初めは、なんて美しい女性なんだと、心底思っていた。 彼女はまるでどこかの国のお姫様のような容姿をし、まるでガラスのように透き通った声に白銀の瞳。彼も最初、彼女がまさか氷の貴公子と呼ばれる、あの凶悪で残忍なファナだとは知らなかった。 「ここにいれば来ると思っていたぞ」 「久しぶりだな、ファナ」 半年の月日を得て、またも対峙する二人の闘士。 一人は自分の周りを炎で包むクラウド。拳にも炎が燃え盛っており、鋭い眼光はファナに向かって放たれていた。 「この町を襲ってどうするつもりだ?」 「ふん。貴様には関係ない事だ」 そんな眼光など屁でもない、とでも言うかのように、不敵な笑みで睨みつけるファナ。彼女の周りにも絶対零度のオーラが漂っていて、彼女の周りの空間だけが、何故か凍りに包まれている。 「それで、何の用だ?事と次第によってはただじゃ…」 「前回の戦いで分かっただろクラウド、俺には勝てないと?」 不敵にクラウドを、とても綺麗な声で嘲笑するファナ。それによって彼の周りにある炎が急激にその温度を増していく。近づくものは皆灰になる、さながら怒りの炎だ。 「炎は氷には勝てない。
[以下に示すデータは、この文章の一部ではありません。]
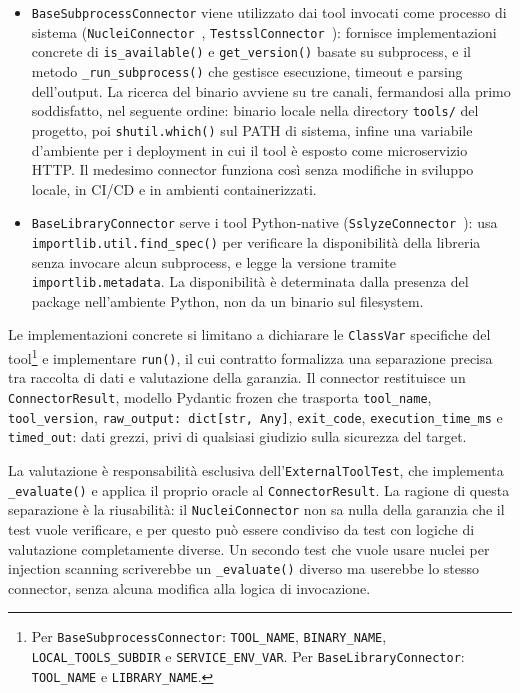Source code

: \begin{itemize}
      \item \texttt{BaseSubprocessConnector} viene utilizzato dai tool invocati come processo di sistema (\texttt{NucleiConnector}~\cite{ProjectdiscoveryNuclei2026}, \texttt{TestsslConnector}~\cite{TestsslTestsslsh2026}): fornisce implementazioni concrete di \texttt{is\_available()} e \texttt{get\_version()} basate su subprocess, e il metodo \texttt{\_run\_subprocess()} che gestisce esecuzione, timeout e parsing dell'output. La ricerca del binario avviene su tre canali, fermandosi alla primo soddisfatto, nel seguente ordine: binario locale nella directory \texttt{tools/} del progetto, poi \texttt{shutil.which()} sul PATH di sistema, infine una variabile d'ambiente per i deployment in cui il tool è esposto come microservizio \gls{HTTP}. Il medesimo connector funziona così senza modifiche in sviluppo locale, in CI/CD e in ambienti containerizzati.
      \item \texttt{BaseLibraryConnector} serve i tool Python-native (\texttt{SslyzeConnector}~\cite{diquetNablac0d3Sslyze2026}): usa \texttt{importlib.util.find\_spec()} per verificare la disponibilità della libreria senza invocare alcun subprocess, e legge la versione tramite \texttt{importlib.metadata}. La disponibilità è determinata dalla presenza del package nell'ambiente Python, non da un binario sul filesystem.
\end{itemize}

Le implementazioni concrete si limitano a dichiarare le \texttt{ClassVar} specifiche del tool\footnote{Per \texttt{BaseSubprocessConnector}: \texttt{TOOL\_NAME}, \texttt{BINARY\_NAME}, \texttt{LOCAL\_TOOLS\_SUBDIR} e \texttt{SERVICE\_ENV\_VAR}. Per \texttt{BaseLibraryConnector}: \texttt{TOOL\_NAME} e \texttt{LIBRARY\_NAME}.}
e implementare \texttt{run()}, il cui contratto formalizza una separazione precisa tra raccolta di dati e valutazione della garanzia. Il connector restituisce un \texttt{ConnectorResult}, modello Pydantic frozen che trasporta \texttt{tool\_name}, \texttt{tool\_version}, \texttt{raw\_output: dict[str, Any]}, \texttt{exit\_code}, \texttt{execution\_time\_ms} e \texttt{timed\_out}: dati grezzi, privi di qualsiasi giudizio sulla sicurezza del target.

La valutazione è responsabilità esclusiva dell'\texttt{ExternalToolTest}, che implementa \texttt{\_evaluate()} e applica il proprio oracle al \texttt{ConnectorResult}. La ragione di questa separazione è la riusabilità: il \texttt{NucleiConnector} non sa nulla della garanzia che il test vuole verificare, e per questo può essere condiviso da test con logiche di valutazione completamente diverse. Un secondo test che vuole usare nuclei per injection scanning scriverebbe un \texttt{\_evaluate()} diverso ma userebbe lo stesso connector, senza alcuna modifica alla logica di invocazione.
何度言ったら分かる?」 「その方式、根底から覆してやるぜ、こんの…性悪女!!」 やけに女という単語を強調したが、クラウドは知っている。 以前にもファナがこういう風に女扱いされて、物凄い怒りを露にしていた事を。 そして性悪はともかく、女と呼ばれて激怒したのか、突如ファナの目が細くなり、彼女の周りを囲んでいる白銀のオーラが先程よりも増していた。 「へっ、性悪女は引っ込んでろ!この暴力女!」 クラウドは他の女性が聞いていたら人権侵害で訴えられそうな言葉を次々と連発しているが、ファナは暴力とか性悪と呼ばれても怒りはしない。 むしろ余裕の笑みで返してきて、全く効果なしだ。 しかし、ファナに決定的な精神的ダメージを負わせる方法が一つある。
それは、彼女に向かって女、と呼ぶ事。
「クラウド、貴様はただでは殺さない」 こめかみにムカつきマークをつけ、かなり歪んだ怒り顔を作りながら、ファナは右手を天高く掲げる。 瞬間、先程まで彼女の全体を囲っていたオーラが、全て左手に集中したのだ。 「来るか」 不敵な笑みを返しながら、クラウドも自分の炎の全てを右手に集中させ、中腰の構えに入る。 そして両者の炎と氷が臨界点にまで達した、その時、
「燃え盛る炎の鉄槌(バニシング・ハンマー)!!」 「銀に輝く死の吹雪(シャイニング・ブリザード)!!」
クラウドの放つ、物凄い勢いと共に燃え盛る炎と、ファナの放つ、銀色に輝く吹雪が相撃ち、戦いの幕は開いた。